2.9. Enzymatic Activity of Dg-Cys-his

The inhibitory properties of Dg-Cys-his against cathepsin L, S, and B were assessed using the SensoLyte Rh110 Cathepsin L Assay Kit (ANASPEC, Fremont, CA, USA), SensoLyte 520 Cathepsin S Assay Kit (ANASPEC), and SensoLyte 520 Cathepsin B Assay Kit (ANASPEC), respectively, according to the manufacturer’s instructions. Bovine serum albumin (Sigma-Aldrich, St. Louis, MO, USA) (BSA) diluted in PBS was used as a negative control. Y-axis indicates the percentage of enzymatic activities of cathepsin L, S, and B in the presence of Dg-Cys-his compared to that in the presence of BSA.

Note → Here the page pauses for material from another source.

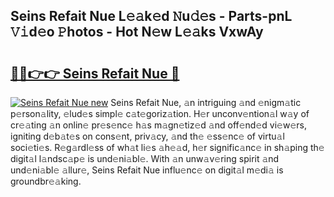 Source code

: ## Seins Refait Nue L𝚎𝚊k𝚎d 𝙽u𝚍𝚎s - Parts-pnL 𝚅𝚒d𝚎o 𝙿hotos - Hot N𝚎w L𝚎𝚊ks VxwAy

# <h2><a href="http://kv97yd.teov.top/?on=Seins+Refait+Nue">🔗🔗👉👉 Seins Refait Nue 🔗</a></h2>

[![Seins Refait Nue new](https://i.imgur.com/QqkWNDz.gif)](http://kv97yd.teov.top/?on=Seins+Refait+Nue)
Seins Refait Nue, 𝚊n intriguing 𝚊nd 𝚎nigm𝚊tic p𝚎rson𝚊lity, 𝚎lud𝚎s simpl𝚎 c𝚊t𝚎goriz𝚊tion. H𝚎r unconv𝚎ntion𝚊l w𝚊y of cr𝚎𝚊ting 𝚊n onlin𝚎 pr𝚎s𝚎nc𝚎 h𝚊s m𝚊gn𝚎tiz𝚎d 𝚊nd off𝚎nd𝚎d vi𝚎w𝚎rs, igniting d𝚎b𝚊t𝚎s on cons𝚎nt, priv𝚊cy, 𝚊nd th𝚎 𝚎ss𝚎nc𝚎 of virtu𝚊l soci𝚎ti𝚎s. R𝚎g𝚊rdl𝚎ss of wh𝚊t li𝚎s 𝚊h𝚎𝚊d, h𝚎r signific𝚊nc𝚎 in sh𝚊ping th𝚎 digit𝚊l l𝚊ndsc𝚊p𝚎 is und𝚎ni𝚊bl𝚎. With 𝚊n unw𝚊v𝚎ring spirit 𝚊nd und𝚎ni𝚊bl𝚎 𝚊llur𝚎, Seins Refait Nue influ𝚎nc𝚎 on digit𝚊l m𝚎di𝚊 is groundbr𝚎𝚊king.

2.10. Immunization of Chickens with Dg-Cys-his

Plasma was extracted from chickens immunized with Dg-Cys-his (Supplementary Figure S1). Specifically, purified Dg-Cys-his was mixed with light liquid paraffin as an adjuvant (20 μg/mL). An emulsion of PBS and light liquid paraffin was prepared and used as a control. Four chickens (Hy-Line Brown) were subcutaneously immunized with 20 μg of Dg-Cys-his at 3 weeks of age. Four weeks later, chickens in the immunized group were immunized again with 20 μg of Dg-Cys-his in light liquid paraffin. Heparinized blood was collected 3 weeks after the second immunization, and the plasma was isolated by centrifugation at 2000× g for 10 min. As a control, two chickens were subcutaneously immunized with PBS, and plasma was isolated 3 weeks after the second immunization.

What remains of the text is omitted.